Individuals live, as in a cell, in the narrow world of the words they utter -- every individual and every group. Words are no longer bridges linking the one to the other. Speech which is not heard only intensifies isolation and increases the babel of tongues. the clever ones profit by this. Less and less a helpful servant and more and more an instrument of propaganda, speech has become the vehicle for uneasy consciences. Words must be purified in a redemptive silence if they are to bear the message of peace ... For, a soul gathered in silent worship is never alone with God. It is always in communion with the soul of all other worshippers; its plunges it into that inward light which lightens every person."
~ from GOD IS SILENCE by Pierre Lacout with thanks to Donald and Lesley Holmes
Calm and serene, let us listen to the Inner Voice. How could I have lived all that time without realizing that everything in the world has a voice and speaks? Not just the things that are supposed to speak, but the others, like the gate, the walls of the houses, the shade of trees, the sand, and the silence. Even before my accident [where I went blind], I loved sound, but now it seems clear that I didn't listen to it.
It was as though the sounds of earlier days were too far away from me, and heard through a fog. At all events my accident had thrown my head against the humming heart of things, and the heart never stopped beating.

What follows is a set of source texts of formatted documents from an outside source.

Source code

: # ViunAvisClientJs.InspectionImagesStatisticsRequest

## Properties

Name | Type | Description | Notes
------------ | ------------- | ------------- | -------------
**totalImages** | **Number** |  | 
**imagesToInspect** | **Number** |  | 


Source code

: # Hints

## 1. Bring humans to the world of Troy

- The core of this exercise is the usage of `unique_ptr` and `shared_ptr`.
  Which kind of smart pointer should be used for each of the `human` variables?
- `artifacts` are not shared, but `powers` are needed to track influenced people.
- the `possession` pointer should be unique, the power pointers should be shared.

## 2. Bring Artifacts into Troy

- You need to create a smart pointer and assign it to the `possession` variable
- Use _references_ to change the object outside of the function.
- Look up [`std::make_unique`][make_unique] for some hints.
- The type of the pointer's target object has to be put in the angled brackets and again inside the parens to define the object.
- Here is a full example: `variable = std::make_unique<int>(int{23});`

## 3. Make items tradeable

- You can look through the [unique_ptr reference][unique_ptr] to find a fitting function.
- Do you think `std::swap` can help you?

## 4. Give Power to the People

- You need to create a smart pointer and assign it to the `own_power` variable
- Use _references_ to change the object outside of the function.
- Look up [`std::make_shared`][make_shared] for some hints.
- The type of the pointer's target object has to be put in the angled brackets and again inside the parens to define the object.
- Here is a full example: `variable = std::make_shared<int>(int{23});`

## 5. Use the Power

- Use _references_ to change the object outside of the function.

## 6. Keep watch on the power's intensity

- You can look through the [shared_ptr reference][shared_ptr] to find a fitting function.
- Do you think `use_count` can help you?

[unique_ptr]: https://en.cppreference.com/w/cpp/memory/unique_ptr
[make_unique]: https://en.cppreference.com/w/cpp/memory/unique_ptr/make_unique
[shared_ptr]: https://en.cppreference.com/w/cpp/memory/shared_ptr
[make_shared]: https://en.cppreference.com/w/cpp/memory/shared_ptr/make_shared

The world of violins and flutes, of horns and cellos, of fugues, scherzos and gavottes, obeyed laws which were so clear that all music seemed to speak of God. My body was not listening, it was praying. My spirit no longer had bounds, and if tears came to my eyes, I did not feel them running down because they were outside me. I wept with gratitude every time the orchestra began to sing. A world of sounds for a blind man, what sudden grace! The inner world made concrete.